Work instruction: Exactly the lines from the one containing "[\bar u, \bar" through the end of the entries, both ends included, are to be output.

┌──

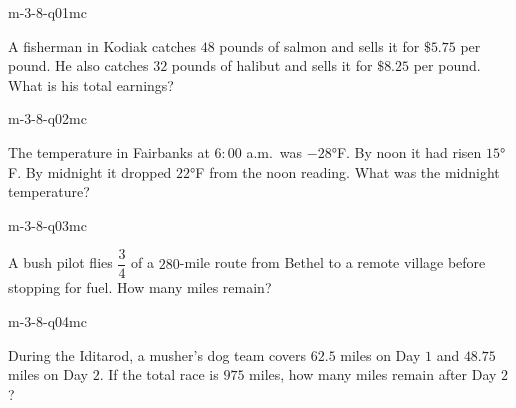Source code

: 

\begin{practiceQuestion}{m-3-8-q01}{mc}
\begin{questionText}
A fisherman in Kodiak catches $48$ pounds of salmon and sells it for $\$5.75$ per pound. He also catches $32$ pounds of halibut and sells it for $\$8.25$ per pound. What is his total earnings?
\end{questionText}
\end{practiceQuestion}

\begin{practiceQuestion}{m-3-8-q02}{mc}
\begin{questionText}
The temperature in Fairbanks at $6{:}00$ a.m.\ was $-28°$F. By noon it had risen $15°$F. By midnight it dropped $22°$F from the noon reading. What was the midnight temperature?
\end{questionText}
\end{practiceQuestion}

\begin{practiceQuestion}{m-3-8-q03}{mc}
\begin{questionText}
A bush pilot flies $\dfrac{3}{4}$ of a $280$-mile route from Bethel to a remote village before stopping for fuel. How many miles remain?
\end{questionText}
\end{practiceQuestion}

\begin{practiceQuestion}{m-3-8-q04}{mc}
\begin{questionText}
During the Iditarod, a musher's dog team covers $62.5$ miles on Day $1$ and $48.75$ miles on Day $2$. If the total race is $975$ miles, how many miles remain after Day $2$?
\end{questionText}
\end{practiceQuestion}

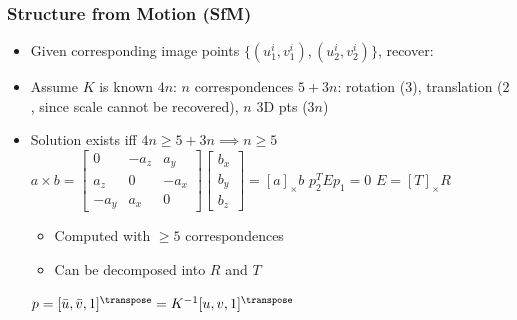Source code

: \subsubsection{Structure from Motion (SfM)}
\begin{itemize}
    \item Given corresponding image points $\{(u_1^i, v_1^i), (u_2^i, v_2^i)\}$, recover:
    \item Assume $K$ is known
     $4n$: $n$ correspondences
     $5 + 3n$: rotation ($3$), translation ($2$, since scale cannot be recovered), $n$ 3D pts ($3n$)
    \item Solution exists iff $4n \ge 5 + 3n \implies n \ge 5$
     $a \times b =
        \begin{bmatrix}
            0 & -a_z & a_y\\
            a_z & 0 & -a_x\\
            -a_y & a_x & 0
        \end{bmatrix}
        \begin{bmatrix}
            b_x\\
            b_y\\
            b_z
        \end{bmatrix} = [a]_\times b$
     $p_2^T E p_1 = 0$
     $E = [T]_\times R$
        \begin{itemize}
            \item Computed with $\ge 5$ correspondences
            \item Can be decomposed into $R$ and $T$
        \end{itemize}
     $p = [\bar u, \bar v, 1]^\transpose = K^{-1}[u, v, 1]^\transpose$
        \begin{itemize}

\end{itemize}
\end{itemize}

└──

Solution for this task:
     $p = [\bar u, \bar v, 1]^\transpose = K^{-1}[u, v, 1]^\transpose$
        \begin{itemize}

\end{itemize}
\end{itemize}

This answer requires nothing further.